Exercise description:
Provide a character-exact reproduction of the lines from the line with "4. Push to your" to the end of the entries.

>>>>>

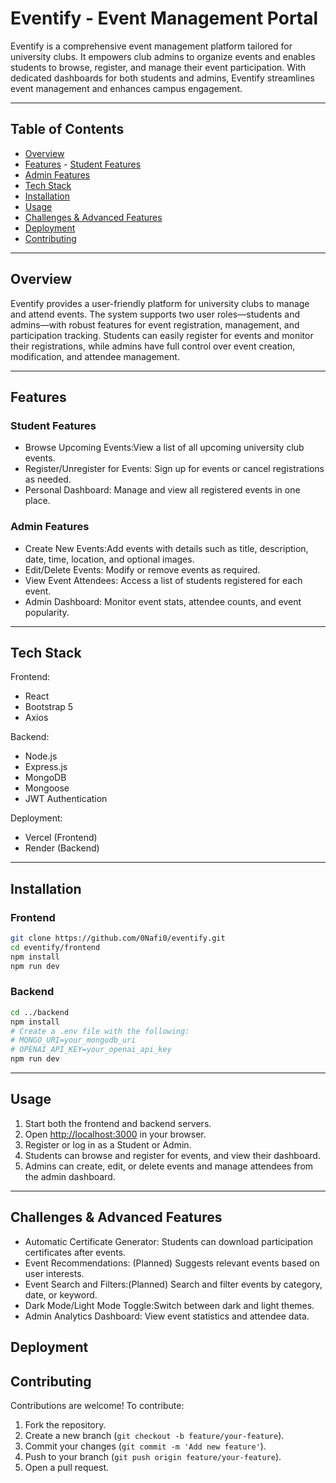 # Eventify - Event Management Portal

Eventify is a comprehensive event management platform tailored for university clubs. It empowers club admins to organize events and enables students to browse, register, and manage their event participation. With dedicated dashboards for both students and admins, Eventify streamlines event management and enhances campus engagement.

---

## Table of Contents

- [Overview](#overview)
- [Features](#features) - [Student Features](#student-features)
- [Admin Features](#admin-features)
- [Tech Stack](#tech-stack)
- [Installation](#installation)
- [Usage](#usage)
- [Challenges & Advanced Features](#challenges--advanced-features)
- [Deployment](#deployment)
- [Contributing](#contributing)

---

## Overview

Eventify provides a user-friendly platform for university clubs to manage and attend events. The system supports two user roles—students and admins—with robust features for event registration, management, and participation tracking. Students can easily register for events and monitor their registrations, while admins have full control over event creation, modification, and attendee management.

---

## Features

### Student Features

- Browse Upcoming Events:View a list of all upcoming university club events.
- Register/Unregister for Events: Sign up for events or cancel registrations as needed.
- Personal Dashboard: Manage and view all registered events in one place.

### Admin Features

- Create New Events:Add events with details such as title, description, date, time, location, and optional images.
- Edit/Delete Events: Modify or remove events as required.
- View Event Attendees: Access a list of students registered for each event.
- Admin Dashboard: Monitor event stats, attendee counts, and event popularity.

---

## Tech Stack

Frontend:

- React
- Bootstrap 5
- Axios

Backend:

- Node.js
- Express.js
- MongoDB
- Mongoose
- JWT Authentication

Deployment:

- Vercel (Frontend)
- Render (Backend)

---

## Installation

### Frontend

```bash
git clone https://github.com/0Nafi0/eventify.git
cd eventify/frontend
npm install
npm run dev
```

### Backend

```bash
cd ../backend
npm install
# Create a .env file with the following:
# MONGO_URI=your_mongodb_uri
# OPENAI_API_KEY=your_openai_api_key
npm run dev
```

---

## Usage

1. Start both the frontend and backend servers.
2. Open [http://localhost:3000](http://localhost:3000) in your browser.
3. Register or log in as a Student or Admin.
4. Students can browse and register for events, and view their dashboard.
5. Admins can create, edit, or delete events and manage attendees from the admin dashboard.

---

## Challenges & Advanced Features

- Automatic Certificate Generator: Students can download participation certificates after events.
- Event Recommendations: (Planned) Suggests relevant events based on user interests.
- Event Search and Filters:(Planned) Search and filter events by category, date, or keyword.
- Dark Mode/Light Mode Toggle:Switch between dark and light themes.
- Admin Analytics Dashboard: View event statistics and attendee data.

## Deployment

## Contributing

Contributions are welcome! To contribute:

1. Fork the repository.
2. Create a new branch (`git checkout -b feature/your-feature`).
3. Commit your changes (`git commit -m 'Add new feature'`).
4. Push to your branch (`git push origin feature/your-feature`).
5. Open a pull request.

<<<<<

Task output:
4. Push to your branch (`git push origin feature/your-feature`).
5. Open a pull request.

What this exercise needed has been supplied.